LONDON - Riot police staged baton charges to try to disperse several hundred protesters gathered around the Bank of England in the heart of London's financial center on Wednesday after a day of protest against the G20 summit.
Demonstrators had earlier attacked a nearby branch of Royal Bank of Scotland in protest against a system they said had robbed the poor to benefit the rich. Hundreds of protesters converged on the bank, shattering three windows.
Rescued by the government in October, RBS and former boss Fred Goodwin, who controversially refused to give up a pension award of 700,000 ($1 million), became lightning rods for public anger in Britain over banker excess blamed for the crisis.

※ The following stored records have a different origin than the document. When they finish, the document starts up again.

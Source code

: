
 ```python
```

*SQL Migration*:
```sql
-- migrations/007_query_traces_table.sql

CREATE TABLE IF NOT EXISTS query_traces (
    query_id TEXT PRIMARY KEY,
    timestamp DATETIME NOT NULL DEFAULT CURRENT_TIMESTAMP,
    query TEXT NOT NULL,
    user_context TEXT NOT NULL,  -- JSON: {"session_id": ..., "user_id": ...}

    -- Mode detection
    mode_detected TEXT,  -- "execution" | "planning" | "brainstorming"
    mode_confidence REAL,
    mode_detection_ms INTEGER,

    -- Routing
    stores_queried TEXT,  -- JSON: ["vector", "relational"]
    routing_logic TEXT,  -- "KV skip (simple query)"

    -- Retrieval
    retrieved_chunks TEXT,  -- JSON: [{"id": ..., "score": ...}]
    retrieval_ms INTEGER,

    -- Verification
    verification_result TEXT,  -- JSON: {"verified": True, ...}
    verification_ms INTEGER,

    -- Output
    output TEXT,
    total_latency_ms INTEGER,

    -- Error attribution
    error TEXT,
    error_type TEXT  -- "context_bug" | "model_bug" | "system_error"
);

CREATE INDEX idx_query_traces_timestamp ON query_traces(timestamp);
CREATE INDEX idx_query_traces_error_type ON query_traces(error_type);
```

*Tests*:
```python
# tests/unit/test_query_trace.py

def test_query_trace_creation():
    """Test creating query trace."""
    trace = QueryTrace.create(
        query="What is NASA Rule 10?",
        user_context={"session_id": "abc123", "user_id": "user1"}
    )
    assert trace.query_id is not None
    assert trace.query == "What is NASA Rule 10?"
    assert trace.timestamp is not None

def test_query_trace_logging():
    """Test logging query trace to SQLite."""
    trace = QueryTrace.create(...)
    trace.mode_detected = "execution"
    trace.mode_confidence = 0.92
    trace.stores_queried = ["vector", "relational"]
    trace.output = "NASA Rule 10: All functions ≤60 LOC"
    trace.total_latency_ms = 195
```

The protests were timed to coincide with a G20 meeting of the world's leading and emerging economies.
Protesters hurled paint bombs and bottles, chanting: "Our streets! Our banks!"
RBS said in a statement it was "aware of the violence" outside its branch and "had already taken the precautionary step" of closing central city of London branches.

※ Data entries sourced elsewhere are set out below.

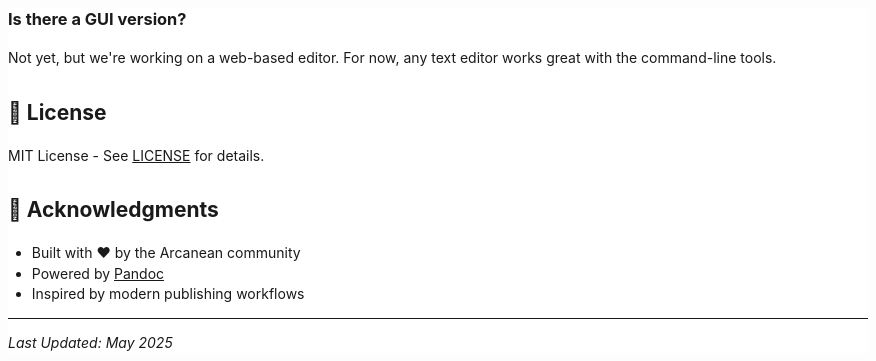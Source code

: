 ### Is there a GUI version?

Not yet, but we're working on a web-based editor. For now, any text editor works great with the command-line tools.

## 📜 License

MIT License - See [LICENSE](LICENSE) for details.

## 🙏 Acknowledgments

- Built with ❤️ by the Arcanean community
- Powered by [Pandoc](https://pandoc.org/)
- Inspired by modern publishing workflows

---
*Last Updated: May 2025*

As dusk fell, police charged against a hard core of anti-capitalist demonstrators in an attempt to disperse them before nightfall. Bottles flew through the air toward police lines and police on horseback stood by ready to intervene.
Some protesters set fire to an effigy of a banker hanging from a lamppost.
Police brought out dogs as they tried to channel the few hundred remaining protesters through the narrow streets surrounding the classical, stone-clad Bank of England.
Police said 32 protesters had been arrested by early evening and at least one officer was taken to hospital for treatment.